## ABOUT THIS TASK
Write the data out again in full, with no departure from the original.
DATA LISTING: Begin
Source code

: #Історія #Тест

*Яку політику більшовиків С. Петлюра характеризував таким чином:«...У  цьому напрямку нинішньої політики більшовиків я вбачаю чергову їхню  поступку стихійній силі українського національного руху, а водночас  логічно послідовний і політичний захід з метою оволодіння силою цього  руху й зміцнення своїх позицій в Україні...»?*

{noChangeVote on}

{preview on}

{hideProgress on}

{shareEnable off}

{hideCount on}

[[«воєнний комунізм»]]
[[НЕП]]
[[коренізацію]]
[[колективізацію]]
DATA LISTING: End
## TASK RESPONSE
Source code

: #Історія #Тест

*Яку політику більшовиків С. Петлюра характеризував таким чином:«...У  цьому напрямку нинішньої політики більшовиків я вбачаю чергову їхню  поступку стихійній силі українського національного руху, а водночас  логічно послідовний і політичний захід з метою оволодіння силою цього  руху й зміцнення своїх позицій в Україні...»?*

{noChangeVote on}

{preview on}

{hideProgress on}

{shareEnable off}

{hideCount on}

[[«воєнний комунізм»]]
[[НЕП]]
[[коренізацію]]
[[колективізацію]]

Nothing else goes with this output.